[Study material]

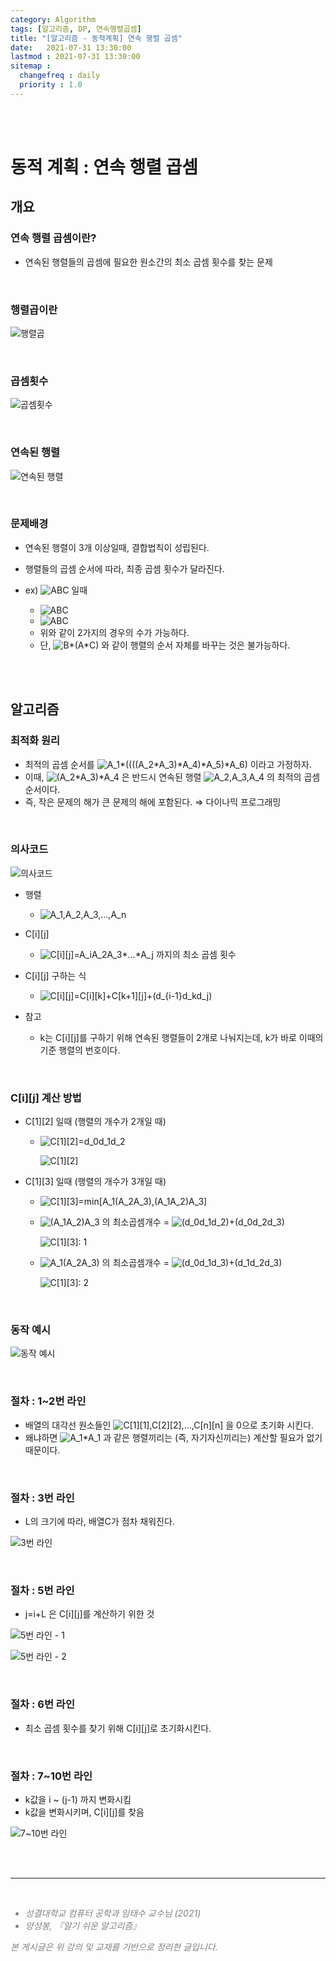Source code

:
 ```yaml
---
category: Algorithm
tags: [알고리즘, DP, 연속행렬곱셈]
title: "[알고리즘 - 동적계획] 연속 행렬 곱셈"
date:   2021-07-31 13:30:00 
lastmod : 2021-07-31 13:30:00
sitemap :
  changefreq : daily
  priority : 1.0
---
```


<br/><br/>

# 동적 계획 : 연속 행렬 곱셈

## 개요

### 연속 행렬 곱셈이란?

- 연속된 행렬들의 곱셈에 필요한 원소간의 최소 곱셈 횟수를 찾는 문제

<br>

### 행렬곱이란

![행렬곱](/assets/img/2021-07-31-ALGORITHM_DP_ChainedMatrixMultiplications/Untitled%2057.png)

<br>

### 곱셈횟수

![곱셈횟수](/assets/img/2021-07-31-ALGORITHM_DP_ChainedMatrixMultiplications/Untitled%2058.png)

<br>

### 연속된 행렬

![연속된 행렬](/assets/img/2021-07-31-ALGORITHM_DP_ChainedMatrixMultiplications/Untitled%2059.png)

<br>

### 문제배경

- 연속된 행렬이 3개 이상일때, 결합법칙이 성립된다.
- 행렬들의 곱셈 순서에 따라, 최종 곱셈 횟수가 달라진다.

- ex) ![A*B*C](https://latex.codecogs.com/svg.image?A*B*C) 일때
  - ![A*B*C](https://latex.codecogs.com/svg.image?(A*B)*C)
  - ![A*B*C](https://latex.codecogs.com/svg.image?A*(B*C))
  - 위와 같이 2가지의 경우의 수가 가능하다.  
  - 단, ![B*(A*C)](https://latex.codecogs.com/svg.image?B*(A*C)) 와 같이 행렬의 순서 자체를 바꾸는 것은 불가능하다.

<br><br>

## 알고리즘

### 최적화 원리

- 최적의 곱셈 순서를 ![A_1*((((A_2*A_3)*A_4)*A_5)*A_6)](https://latex.codecogs.com/svg.image?A_1*((((A_2*A_3)*A_4)*A_5)*A_6)) 이라고 가정하자.
- 이때, ![(A_2*A_3)*A_4](https://latex.codecogs.com/svg.image?(A_2*A_3)*A_4) 은  반드시 연속된 행렬 ![A_2,A_3,A_4](https://latex.codecogs.com/svg.image?A_2,A_3,A_4) 의 최적의 곱셈 순서이다.
- 즉, 작은 문제의 해가 큰 문제의 해에 포함된다. ⇒ 다이나믹 프로그래밍

<br>

### 의사코드

![의사코드](/assets/img/2021-07-31-ALGORITHM_DP_ChainedMatrixMultiplications/Untitled%2060.png)

- 행렬
  - ![A_1,A_2,A_3,...,A_n](https://latex.codecogs.com/svg.image?A_1,A_2,A_3,...,A_n)
- C[i][j]
  - ![C[i][j]=A_i*A_2*A_3*...*A_j](https://latex.codecogs.com/svg.image?C[i][j]=A_i*A_2*A_3*...*A_j) 까지의 최소 곱셈 횟수
- C[i][j] 구하는 식
  - ![C[i][j]=C[i][k]+C[k+1][j]+(d_{i-1}*d_k*d_j)](https://latex.codecogs.com/svg.image?C[i][j]=C[i][k]+C[k+1][j]+(d_{i-1}*d_k*d_j))

- 참고
  - k는 C[i][j]를 구하기 위해 연속된 행렬들이 2개로 나눠지는데, k가 바로 이때의 기준 행렬의 번호이다.

<br>

### C[i][j] 계산 방법

- C[1][2] 일때 (행렬의 개수가 2개일 때)
  - ![C[1][2]=d_0*d_1*d_2](https://latex.codecogs.com/svg.image?C[1][2]=d_0*d_1*d_2)

    ![C[1][2]](/assets/img/2021-07-31-ALGORITHM_DP_ChainedMatrixMultiplications/Untitled%2061.png)

- C[1][3] 일때 (행렬의 개수가 3개일 때)
  - ![C[1][3]=min[A_1(A_2A_3),(A_1A_2)A_3]](https://latex.codecogs.com/svg.image?C[1][3]=min[A_1(A_2A_3),(A_1A_2)A_3])

  - ![(A_1A_2)A_3](https://latex.codecogs.com/svg.image?(A_1A_2)A_3)
  의 최소곱셈개수 =
  ![(d_0*d_1*d_2)+(d_0*d_2*d_3)](https://latex.codecogs.com/svg.image?(d_0*d_1*d_2)+(d_0*d_2*d_3))
  
    ![C[1][3]: 1](/assets/img/2021-07-31-ALGORITHM_DP_ChainedMatrixMultiplications/Untitled%2062.png)

  - ![A_1(A_2A_3)](https://latex.codecogs.com/svg.image?A_1(A_2A_3))
  의 최소곱셈개수 =
  ![(d_0*d_1*d_3)+(d_1*d_2*d_3)](https://latex.codecogs.com/svg.image?(d_0*d_1*d_3)+(d_1*d_2*d_3))

    ![C[1][3]: 2](/assets/img/2021-07-31-ALGORITHM_DP_ChainedMatrixMultiplications/Untitled%2063.png)

<br>

### 동작 예시

![동작 예시](/assets/img/2021-07-31-ALGORITHM_DP_ChainedMatrixMultiplications/Untitled%2064.png)

<br>

### 절차 : 1~2번 라인

- 배열의 대각선 원소들인 ![C[1][1],C[2][2],...,C[n][n]](https://latex.codecogs.com/svg.image?C[1][1],C[2][2],...,C[n][n]) 을 0으로 초기화 시킨다.
- 왜냐하면 ![A_1*A_1](https://latex.codecogs.com/svg.image?A_1*A_1) 과 같은 행렬끼리는 (즉, 자기자신끼리는) 계산할 필요가 없기 때문이다.

<br>

### 절차 : 3번 라인

- L의 크기에 따라, 배열C가 점차 채워진다.

![3번 라인](/assets/img/2021-07-31-ALGORITHM_DP_ChainedMatrixMultiplications/Untitled%2065.png)

<br>

### 절차 : 5번 라인

- j=i+L 은 C[i][j]를 계산하기 위한 것

![5번 라인 - 1](/assets/img/2021-07-31-ALGORITHM_DP_ChainedMatrixMultiplications/Untitled%2066.png)

![5번 라인 - 2](/assets/img/2021-07-31-ALGORITHM_DP_ChainedMatrixMultiplications/Untitled%2067.png)

<br>

### 절차 : 6번 라인

- 최소 곱셈 횟수를 찾기 위해 C[i][j]로 초기화시킨다.

<br>

### 절차 : 7~10번 라인

- k값을 i ~ (j-1) 까지 변화시킴
- k값을 변화시키며, C[i][j]를 찾음

![7~10번 라인](/assets/img/2021-07-31-ALGORITHM_DP_ChainedMatrixMultiplications/Untitled%2068.png)

<br><br>

---

<br>
<div style="font-style: italic;color: gray;">
  <ul>
    <li>성결대학교 컴퓨터 공학과 임태수 교수님 (2021)</li>
    <li>양성봉, 『알기 쉬운 알고리즘』</li>
  </ul>
  본 게시글은 위 강의 및 교재를 기반으로 정리한 글입니다.
</div>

[Problem to work on]
Transcribe the data exactly and leave no picture in the copy.

[Response area]
Source code

:
 ```yaml
---
category: Algorithm
tags: [알고리즘, DP, 연속행렬곱셈]
title: "[알고리즘 - 동적계획] 연속 행렬 곱셈"
date:   2021-07-31 13:30:00 
lastmod : 2021-07-31 13:30:00
sitemap :
  changefreq : daily
  priority : 1.0
---
```


<br/><br/>

# 동적 계획 : 연속 행렬 곱셈

## 개요

### 연속 행렬 곱셈이란?

- 연속된 행렬들의 곱셈에 필요한 원소간의 최소 곱셈 횟수를 찾는 문제

<br>

### 행렬곱이란

![행렬곱](/assets/img/2021-07-31-ALGORITHM_DP_ChainedMatrixMultiplications/Untitled%2057.png)

<br>

### 곱셈횟수

![곱셈횟수](/assets/img/2021-07-31-ALGORITHM_DP_ChainedMatrixMultiplications/Untitled%2058.png)

<br>

### 연속된 행렬

![연속된 행렬](/assets/img/2021-07-31-ALGORITHM_DP_ChainedMatrixMultiplications/Untitled%2059.png)

<br>

### 문제배경

- 연속된 행렬이 3개 이상일때, 결합법칙이 성립된다.
- 행렬들의 곱셈 순서에 따라, 최종 곱셈 횟수가 달라진다.

- ex) ![A*B*C](https://latex.codecogs.com/svg.image?A*B*C) 일때
  - ![A*B*C](https://latex.codecogs.com/svg.image?(A*B)*C)
  - ![A*B*C](https://latex.codecogs.com/svg.image?A*(B*C))
  - 위와 같이 2가지의 경우의 수가 가능하다.  
  - 단, ![B*(A*C)](https://latex.codecogs.com/svg.image?B*(A*C)) 와 같이 행렬의 순서 자체를 바꾸는 것은 불가능하다.

<br><br>

## 알고리즘

### 최적화 원리

- 최적의 곱셈 순서를 ![A_1*((((A_2*A_3)*A_4)*A_5)*A_6)](https://latex.codecogs.com/svg.image?A_1*((((A_2*A_3)*A_4)*A_5)*A_6)) 이라고 가정하자.
- 이때, ![(A_2*A_3)*A_4](https://latex.codecogs.com/svg.image?(A_2*A_3)*A_4) 은  반드시 연속된 행렬 ![A_2,A_3,A_4](https://latex.codecogs.com/svg.image?A_2,A_3,A_4) 의 최적의 곱셈 순서이다.
- 즉, 작은 문제의 해가 큰 문제의 해에 포함된다. ⇒ 다이나믹 프로그래밍

<br>

### 의사코드

![의사코드](/assets/img/2021-07-31-ALGORITHM_DP_ChainedMatrixMultiplications/Untitled%2060.png)

- 행렬
  - ![A_1,A_2,A_3,...,A_n](https://latex.codecogs.com/svg.image?A_1,A_2,A_3,...,A_n)
- C[i][j]
  - ![C[i][j]=A_i*A_2*A_3*...*A_j](https://latex.codecogs.com/svg.image?C[i][j]=A_i*A_2*A_3*...*A_j) 까지의 최소 곱셈 횟수
- C[i][j] 구하는 식
  - ![C[i][j]=C[i][k]+C[k+1][j]+(d_{i-1}*d_k*d_j)](https://latex.codecogs.com/svg.image?C[i][j]=C[i][k]+C[k+1][j]+(d_{i-1}*d_k*d_j))

- 참고
  - k는 C[i][j]를 구하기 위해 연속된 행렬들이 2개로 나눠지는데, k가 바로 이때의 기준 행렬의 번호이다.

<br>

### C[i][j] 계산 방법

- C[1][2] 일때 (행렬의 개수가 2개일 때)
  - ![C[1][2]=d_0*d_1*d_2](https://latex.codecogs.com/svg.image?C[1][2]=d_0*d_1*d_2)

    ![C[1][2]](/assets/img/2021-07-31-ALGORITHM_DP_ChainedMatrixMultiplications/Untitled%2061.png)

- C[1][3] 일때 (행렬의 개수가 3개일 때)
  - ![C[1][3]=min[A_1(A_2A_3),(A_1A_2)A_3]](https://latex.codecogs.com/svg.image?C[1][3]=min[A_1(A_2A_3),(A_1A_2)A_3])

  - ![(A_1A_2)A_3](https://latex.codecogs.com/svg.image?(A_1A_2)A_3)
  의 최소곱셈개수 =
  ![(d_0*d_1*d_2)+(d_0*d_2*d_3)](https://latex.codecogs.com/svg.image?(d_0*d_1*d_2)+(d_0*d_2*d_3))
  
    ![C[1][3]: 1](/assets/img/2021-07-31-ALGORITHM_DP_ChainedMatrixMultiplications/Untitled%2062.png)

  - ![A_1(A_2A_3)](https://latex.codecogs.com/svg.image?A_1(A_2A_3))
  의 최소곱셈개수 =
  ![(d_0*d_1*d_3)+(d_1*d_2*d_3)](https://latex.codecogs.com/svg.image?(d_0*d_1*d_3)+(d_1*d_2*d_3))

    ![C[1][3]: 2](/assets/img/2021-07-31-ALGORITHM_DP_ChainedMatrixMultiplications/Untitled%2063.png)

<br>

### 동작 예시

![동작 예시](/assets/img/2021-07-31-ALGORITHM_DP_ChainedMatrixMultiplications/Untitled%2064.png)

<br>

### 절차 : 1~2번 라인

- 배열의 대각선 원소들인 ![C[1][1],C[2][2],...,C[n][n]](https://latex.codecogs.com/svg.image?C[1][1],C[2][2],...,C[n][n]) 을 0으로 초기화 시킨다.
- 왜냐하면 ![A_1*A_1](https://latex.codecogs.com/svg.image?A_1*A_1) 과 같은 행렬끼리는 (즉, 자기자신끼리는) 계산할 필요가 없기 때문이다.

<br>

### 절차 : 3번 라인

- L의 크기에 따라, 배열C가 점차 채워진다.

![3번 라인](/assets/img/2021-07-31-ALGORITHM_DP_ChainedMatrixMultiplications/Untitled%2065.png)

<br>

### 절차 : 5번 라인

- j=i+L 은 C[i][j]를 계산하기 위한 것

![5번 라인 - 1](/assets/img/2021-07-31-ALGORITHM_DP_ChainedMatrixMultiplications/Untitled%2066.png)

![5번 라인 - 2](/assets/img/2021-07-31-ALGORITHM_DP_ChainedMatrixMultiplications/Untitled%2067.png)

<br>

### 절차 : 6번 라인

- 최소 곱셈 횟수를 찾기 위해 C[i][j]로 초기화시킨다.

<br>

### 절차 : 7~10번 라인

- k값을 i ~ (j-1) 까지 변화시킴
- k값을 변화시키며, C[i][j]를 찾음

![7~10번 라인](/assets/img/2021-07-31-ALGORITHM_DP_ChainedMatrixMultiplications/Untitled%2068.png)

<br><br>

---

<br>
<div style="font-style: italic;color: gray;">
  <ul>
    <li>성결대학교 컴퓨터 공학과 임태수 교수님 (2021)</li>
    <li>양성봉, 『알기 쉬운 알고리즘』</li>
  </ul>
  본 게시글은 위 강의 및 교재를 기반으로 정리한 글입니다.
</div>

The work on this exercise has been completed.